» **Task brief**:
All the records that follow need to be reproduced exactly. Omit the images.

» **Data under study**:
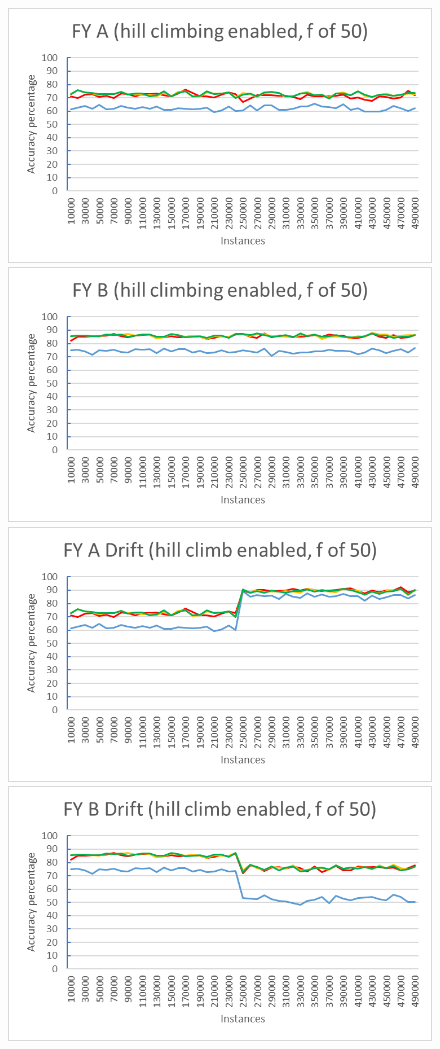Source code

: \begin{figure}[h]
\begin{center}
\includegraphics[scale=0.25]{Graphs/FY_A/H_graph}
\includegraphics[scale=0.25]{Graphs/FY_B/H_graph}
\includegraphics[scale=0.25]{Graphs/FY_A_Drift/H_graph}
\includegraphics[scale=0.25]{Graphs/FY_B_Drift/H_graph}

\end{center}
\end{figure}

» **Final answer**:
Source code

: \begin{figure}[h]
\begin{center}
\includegraphics[scale=0.25]{Graphs/FY_A/H_graph}
\includegraphics[scale=0.25]{Graphs/FY_B/H_graph}
\includegraphics[scale=0.25]{Graphs/FY_A_Drift/H_graph}
\includegraphics[scale=0.25]{Graphs/FY_B_Drift/H_graph}

\end{center}
\end{figure}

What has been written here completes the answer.